Plain-text document sources:
◆ ◆ ◆ ◆

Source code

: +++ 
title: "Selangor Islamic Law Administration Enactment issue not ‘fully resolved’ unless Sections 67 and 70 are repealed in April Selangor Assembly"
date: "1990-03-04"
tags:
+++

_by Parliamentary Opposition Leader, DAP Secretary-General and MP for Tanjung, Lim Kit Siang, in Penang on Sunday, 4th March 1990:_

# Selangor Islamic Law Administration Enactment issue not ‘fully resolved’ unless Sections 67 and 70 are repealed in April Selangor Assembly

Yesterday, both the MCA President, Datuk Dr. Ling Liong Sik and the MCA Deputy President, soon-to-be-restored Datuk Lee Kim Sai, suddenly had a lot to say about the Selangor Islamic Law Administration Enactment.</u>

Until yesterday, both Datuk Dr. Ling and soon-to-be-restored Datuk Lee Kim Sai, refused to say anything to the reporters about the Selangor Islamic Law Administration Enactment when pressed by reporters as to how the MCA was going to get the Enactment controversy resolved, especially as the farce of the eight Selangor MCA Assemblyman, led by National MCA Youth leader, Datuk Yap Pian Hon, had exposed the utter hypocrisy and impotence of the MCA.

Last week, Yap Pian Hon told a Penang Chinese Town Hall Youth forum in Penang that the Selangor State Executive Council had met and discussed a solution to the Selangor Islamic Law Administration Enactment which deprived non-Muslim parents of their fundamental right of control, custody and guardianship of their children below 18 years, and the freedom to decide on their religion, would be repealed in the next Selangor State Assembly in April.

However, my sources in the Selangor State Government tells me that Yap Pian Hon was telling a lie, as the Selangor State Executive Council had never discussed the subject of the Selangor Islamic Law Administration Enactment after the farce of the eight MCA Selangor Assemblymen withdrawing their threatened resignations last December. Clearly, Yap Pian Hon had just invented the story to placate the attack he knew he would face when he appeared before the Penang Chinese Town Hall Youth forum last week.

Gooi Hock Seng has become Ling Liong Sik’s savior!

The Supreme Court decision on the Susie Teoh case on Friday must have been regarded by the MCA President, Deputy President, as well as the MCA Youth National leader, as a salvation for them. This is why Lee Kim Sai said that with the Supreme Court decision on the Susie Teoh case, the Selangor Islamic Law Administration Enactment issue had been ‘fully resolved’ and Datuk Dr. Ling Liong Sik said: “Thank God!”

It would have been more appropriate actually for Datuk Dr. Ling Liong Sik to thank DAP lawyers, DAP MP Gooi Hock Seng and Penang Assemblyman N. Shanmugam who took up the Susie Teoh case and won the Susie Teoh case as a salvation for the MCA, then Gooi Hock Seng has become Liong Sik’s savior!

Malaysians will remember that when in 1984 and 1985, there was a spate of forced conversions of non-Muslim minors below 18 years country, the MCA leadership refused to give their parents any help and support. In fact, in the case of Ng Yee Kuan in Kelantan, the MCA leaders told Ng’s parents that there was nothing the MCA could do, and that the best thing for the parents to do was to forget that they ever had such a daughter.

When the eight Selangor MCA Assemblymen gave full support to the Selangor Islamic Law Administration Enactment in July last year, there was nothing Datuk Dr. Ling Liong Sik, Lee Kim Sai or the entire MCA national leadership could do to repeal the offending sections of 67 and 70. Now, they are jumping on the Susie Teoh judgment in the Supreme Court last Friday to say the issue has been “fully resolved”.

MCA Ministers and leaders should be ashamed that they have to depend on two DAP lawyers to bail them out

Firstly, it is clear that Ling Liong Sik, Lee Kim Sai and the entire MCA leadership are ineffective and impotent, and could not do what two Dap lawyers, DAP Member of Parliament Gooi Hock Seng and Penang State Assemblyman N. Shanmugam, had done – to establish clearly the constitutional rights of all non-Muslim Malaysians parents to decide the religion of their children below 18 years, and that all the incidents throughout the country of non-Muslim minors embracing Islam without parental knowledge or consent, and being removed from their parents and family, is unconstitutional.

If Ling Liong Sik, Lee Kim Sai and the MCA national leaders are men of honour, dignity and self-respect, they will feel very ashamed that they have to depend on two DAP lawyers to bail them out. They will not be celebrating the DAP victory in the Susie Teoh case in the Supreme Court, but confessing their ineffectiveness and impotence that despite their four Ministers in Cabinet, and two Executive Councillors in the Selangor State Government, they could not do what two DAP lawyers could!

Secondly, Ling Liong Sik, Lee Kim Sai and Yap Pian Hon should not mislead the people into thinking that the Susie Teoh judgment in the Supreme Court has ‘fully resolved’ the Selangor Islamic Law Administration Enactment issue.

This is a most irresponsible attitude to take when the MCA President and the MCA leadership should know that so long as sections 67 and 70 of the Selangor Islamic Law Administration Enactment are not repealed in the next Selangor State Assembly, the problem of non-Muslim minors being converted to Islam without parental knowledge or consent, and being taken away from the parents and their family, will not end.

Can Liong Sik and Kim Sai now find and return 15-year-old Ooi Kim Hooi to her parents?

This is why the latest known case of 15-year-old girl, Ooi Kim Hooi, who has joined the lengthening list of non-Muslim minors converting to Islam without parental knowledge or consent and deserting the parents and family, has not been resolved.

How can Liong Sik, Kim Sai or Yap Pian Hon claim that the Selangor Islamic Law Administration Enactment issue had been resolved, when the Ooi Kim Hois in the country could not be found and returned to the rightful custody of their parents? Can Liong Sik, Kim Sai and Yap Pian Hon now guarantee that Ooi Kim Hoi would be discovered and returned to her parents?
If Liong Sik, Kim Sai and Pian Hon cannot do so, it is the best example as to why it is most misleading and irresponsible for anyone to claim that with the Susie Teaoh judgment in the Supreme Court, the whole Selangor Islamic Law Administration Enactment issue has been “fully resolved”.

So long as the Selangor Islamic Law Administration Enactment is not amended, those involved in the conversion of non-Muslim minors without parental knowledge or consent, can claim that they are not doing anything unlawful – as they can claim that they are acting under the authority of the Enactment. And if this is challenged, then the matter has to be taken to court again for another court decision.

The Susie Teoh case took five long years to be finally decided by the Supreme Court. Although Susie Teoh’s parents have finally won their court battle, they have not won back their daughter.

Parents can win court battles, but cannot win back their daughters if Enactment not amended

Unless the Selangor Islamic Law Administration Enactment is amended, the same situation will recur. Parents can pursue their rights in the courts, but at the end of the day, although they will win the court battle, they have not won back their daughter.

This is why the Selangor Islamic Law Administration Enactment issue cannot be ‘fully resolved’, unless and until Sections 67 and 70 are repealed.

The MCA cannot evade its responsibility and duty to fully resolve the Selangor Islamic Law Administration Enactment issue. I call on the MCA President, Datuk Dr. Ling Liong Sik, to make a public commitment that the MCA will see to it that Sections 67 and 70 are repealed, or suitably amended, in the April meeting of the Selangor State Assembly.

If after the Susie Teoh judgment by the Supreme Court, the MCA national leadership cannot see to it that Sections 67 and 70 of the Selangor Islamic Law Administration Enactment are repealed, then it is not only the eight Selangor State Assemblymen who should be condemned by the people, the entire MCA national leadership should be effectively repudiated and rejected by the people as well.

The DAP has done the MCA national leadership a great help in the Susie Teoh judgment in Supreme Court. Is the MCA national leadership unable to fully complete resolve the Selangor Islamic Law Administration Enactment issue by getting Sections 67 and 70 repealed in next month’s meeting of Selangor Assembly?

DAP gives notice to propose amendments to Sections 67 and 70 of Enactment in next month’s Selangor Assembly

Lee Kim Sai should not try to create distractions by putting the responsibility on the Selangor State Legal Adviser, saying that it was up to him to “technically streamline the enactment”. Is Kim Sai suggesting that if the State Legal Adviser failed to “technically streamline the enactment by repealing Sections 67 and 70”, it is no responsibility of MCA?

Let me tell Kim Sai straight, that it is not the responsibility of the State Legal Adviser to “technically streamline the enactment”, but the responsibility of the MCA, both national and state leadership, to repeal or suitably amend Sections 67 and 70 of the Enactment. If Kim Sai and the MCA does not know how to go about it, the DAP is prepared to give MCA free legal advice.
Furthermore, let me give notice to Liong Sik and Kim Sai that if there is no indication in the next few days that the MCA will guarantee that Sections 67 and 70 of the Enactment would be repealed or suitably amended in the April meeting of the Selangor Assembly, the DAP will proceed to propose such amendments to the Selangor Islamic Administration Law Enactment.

◆ ◆ ◆ ◆

ACTIVITY: Give back the records above exactly, limited to the lines between the one holding "Secondly, Ling Liong" and the one holding "If Liong Sik, Kim", inclusive.

EXPECTED OUTPUT:
Secondly, Ling Liong Sik, Lee Kim Sai and Yap Pian Hon should not mislead the people into thinking that the Susie Teoh judgment in the Supreme Court has ‘fully resolved’ the Selangor Islamic Law Administration Enactment issue.

This is a most irresponsible attitude to take when the MCA President and the MCA leadership should know that so long as sections 67 and 70 of the Selangor Islamic Law Administration Enactment are not repealed in the next Selangor State Assembly, the problem of non-Muslim minors being converted to Islam without parental knowledge or consent, and being taken away from the parents and their family, will not end.

Can Liong Sik and Kim Sai now find and return 15-year-old Ooi Kim Hooi to her parents?

This is why the latest known case of 15-year-old girl, Ooi Kim Hooi, who has joined the lengthening list of non-Muslim minors converting to Islam without parental knowledge or consent and deserting the parents and family, has not been resolved.

How can Liong Sik, Kim Sai or Yap Pian Hon claim that the Selangor Islamic Law Administration Enactment issue had been resolved, when the Ooi Kim Hois in the country could not be found and returned to the rightful custody of their parents? Can Liong Sik, Kim Sai and Yap Pian Hon now guarantee that Ooi Kim Hoi would be discovered and returned to her parents?
If Liong Sik, Kim Sai and Pian Hon cannot do so, it is the best example as to why it is most misleading and irresponsible for anyone to claim that with the Susie Teaoh judgment in the Supreme Court, the whole Selangor Islamic Law Administration Enactment issue has been “fully resolved”.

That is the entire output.